> [MATERIAL SHOWN]:
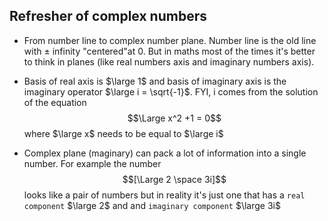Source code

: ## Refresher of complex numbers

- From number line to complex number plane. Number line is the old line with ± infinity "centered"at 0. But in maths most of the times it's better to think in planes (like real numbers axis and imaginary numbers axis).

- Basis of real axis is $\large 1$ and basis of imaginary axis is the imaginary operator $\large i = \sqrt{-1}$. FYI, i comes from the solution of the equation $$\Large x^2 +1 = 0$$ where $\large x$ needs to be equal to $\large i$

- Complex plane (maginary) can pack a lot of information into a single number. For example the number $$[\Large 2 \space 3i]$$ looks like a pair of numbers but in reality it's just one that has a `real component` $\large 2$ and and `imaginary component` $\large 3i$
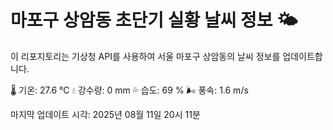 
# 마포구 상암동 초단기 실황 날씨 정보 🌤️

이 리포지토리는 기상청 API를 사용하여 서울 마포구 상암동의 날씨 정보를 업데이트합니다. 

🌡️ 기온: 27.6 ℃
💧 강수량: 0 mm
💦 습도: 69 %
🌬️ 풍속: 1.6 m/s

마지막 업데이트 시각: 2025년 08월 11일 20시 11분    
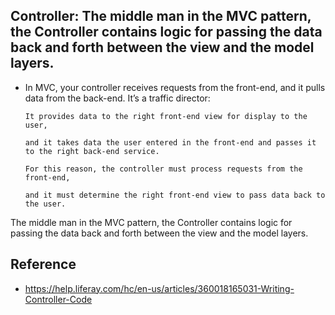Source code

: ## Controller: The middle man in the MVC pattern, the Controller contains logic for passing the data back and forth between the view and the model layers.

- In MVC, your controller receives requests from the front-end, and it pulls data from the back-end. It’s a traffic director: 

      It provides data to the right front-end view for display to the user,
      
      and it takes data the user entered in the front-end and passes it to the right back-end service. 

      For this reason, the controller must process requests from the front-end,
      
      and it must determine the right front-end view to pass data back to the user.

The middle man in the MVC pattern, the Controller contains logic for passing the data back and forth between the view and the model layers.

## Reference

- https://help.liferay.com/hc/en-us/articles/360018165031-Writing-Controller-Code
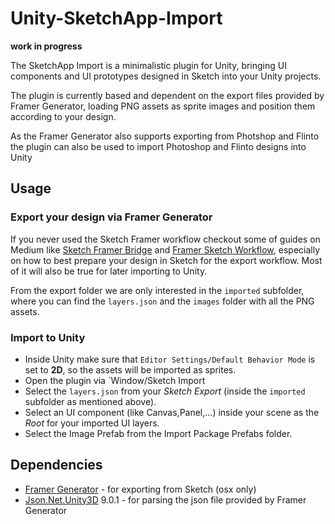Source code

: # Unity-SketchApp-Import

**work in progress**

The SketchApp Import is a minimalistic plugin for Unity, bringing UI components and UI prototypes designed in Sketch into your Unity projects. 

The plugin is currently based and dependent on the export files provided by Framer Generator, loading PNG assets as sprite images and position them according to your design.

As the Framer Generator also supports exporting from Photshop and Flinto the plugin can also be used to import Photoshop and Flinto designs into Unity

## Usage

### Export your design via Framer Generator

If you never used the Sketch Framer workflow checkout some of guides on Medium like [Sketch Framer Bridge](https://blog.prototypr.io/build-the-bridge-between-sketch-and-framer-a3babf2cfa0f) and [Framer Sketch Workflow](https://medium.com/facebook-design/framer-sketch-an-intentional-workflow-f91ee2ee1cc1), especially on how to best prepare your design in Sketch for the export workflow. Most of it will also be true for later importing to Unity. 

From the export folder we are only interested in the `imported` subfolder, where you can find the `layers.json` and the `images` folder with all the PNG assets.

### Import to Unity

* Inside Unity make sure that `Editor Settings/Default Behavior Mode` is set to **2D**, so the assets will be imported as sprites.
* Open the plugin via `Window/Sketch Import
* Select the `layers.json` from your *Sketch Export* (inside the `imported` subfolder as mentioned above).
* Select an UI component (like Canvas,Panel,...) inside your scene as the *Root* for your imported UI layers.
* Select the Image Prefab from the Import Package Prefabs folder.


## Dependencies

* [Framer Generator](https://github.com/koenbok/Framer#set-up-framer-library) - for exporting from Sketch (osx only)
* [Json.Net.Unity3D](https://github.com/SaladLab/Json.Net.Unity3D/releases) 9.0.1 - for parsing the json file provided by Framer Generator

> [PROBLEM DESCRIPTION]:
Every line of the data that includes the word "Select" should be copied.

> [OUTPUT FOR THIS TASK]:
* Select the `layers.json` from your *Sketch Export* (inside the `imported` subfolder as mentioned above).
* Select an UI component (like Canvas,Panel,...) inside your scene as the *Root* for your imported UI layers.
* Select the Image Prefab from the Import Package Prefabs folder.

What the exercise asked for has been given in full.